DIRECTIONS >>
Once the line with "本项目遵循 MIT 许可证，详情请参阅" is found in the entries below, repeat it and each following line exactly, up to and including the line with "## 🌟 Introduction". Add no other lines.

DATA FOR THIS TASK >>
[Start of Attachment]

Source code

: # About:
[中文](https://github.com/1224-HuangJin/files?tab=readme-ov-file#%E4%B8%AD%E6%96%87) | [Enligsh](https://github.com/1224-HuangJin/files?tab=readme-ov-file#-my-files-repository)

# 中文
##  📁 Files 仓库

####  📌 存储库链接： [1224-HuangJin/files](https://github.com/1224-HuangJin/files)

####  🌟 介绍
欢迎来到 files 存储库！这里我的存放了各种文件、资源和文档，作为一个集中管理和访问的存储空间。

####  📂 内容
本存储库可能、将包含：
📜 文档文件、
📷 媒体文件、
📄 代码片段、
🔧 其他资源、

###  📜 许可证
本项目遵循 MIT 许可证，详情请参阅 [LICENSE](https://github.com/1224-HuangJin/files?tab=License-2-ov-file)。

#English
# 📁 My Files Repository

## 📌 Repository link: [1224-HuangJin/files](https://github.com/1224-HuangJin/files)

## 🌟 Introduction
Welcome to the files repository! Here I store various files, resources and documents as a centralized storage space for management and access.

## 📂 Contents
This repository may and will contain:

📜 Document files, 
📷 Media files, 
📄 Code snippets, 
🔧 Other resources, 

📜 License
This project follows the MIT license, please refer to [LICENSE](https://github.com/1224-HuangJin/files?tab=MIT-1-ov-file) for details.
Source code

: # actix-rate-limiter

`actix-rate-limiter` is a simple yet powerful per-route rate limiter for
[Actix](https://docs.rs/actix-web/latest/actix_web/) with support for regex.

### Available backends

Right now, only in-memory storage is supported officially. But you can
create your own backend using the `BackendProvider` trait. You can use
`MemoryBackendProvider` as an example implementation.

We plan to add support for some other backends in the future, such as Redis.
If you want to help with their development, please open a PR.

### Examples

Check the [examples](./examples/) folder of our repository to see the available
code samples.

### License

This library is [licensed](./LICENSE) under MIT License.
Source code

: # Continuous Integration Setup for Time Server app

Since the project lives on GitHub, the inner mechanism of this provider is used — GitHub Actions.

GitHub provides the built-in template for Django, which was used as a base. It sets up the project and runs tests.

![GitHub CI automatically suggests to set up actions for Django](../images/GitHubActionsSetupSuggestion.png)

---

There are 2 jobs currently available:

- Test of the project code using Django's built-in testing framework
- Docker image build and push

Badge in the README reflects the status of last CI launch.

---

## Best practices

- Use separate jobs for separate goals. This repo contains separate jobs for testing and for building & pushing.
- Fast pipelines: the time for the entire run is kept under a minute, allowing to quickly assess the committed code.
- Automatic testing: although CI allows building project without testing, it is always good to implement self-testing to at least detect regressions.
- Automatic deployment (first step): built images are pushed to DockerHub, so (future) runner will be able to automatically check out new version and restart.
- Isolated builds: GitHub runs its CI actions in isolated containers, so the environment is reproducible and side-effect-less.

[End of Attachment]

EXERCISE RESULT >>
本项目遵循 MIT 许可证，详情请参阅 [LICENSE](https://github.com/1224-HuangJin/files?tab=License-2-ov-file)。

#English
# 📁 My Files Repository

## 📌 Repository link: [1224-HuangJin/files](https://github.com/1224-HuangJin/files)

## 🌟 Introduction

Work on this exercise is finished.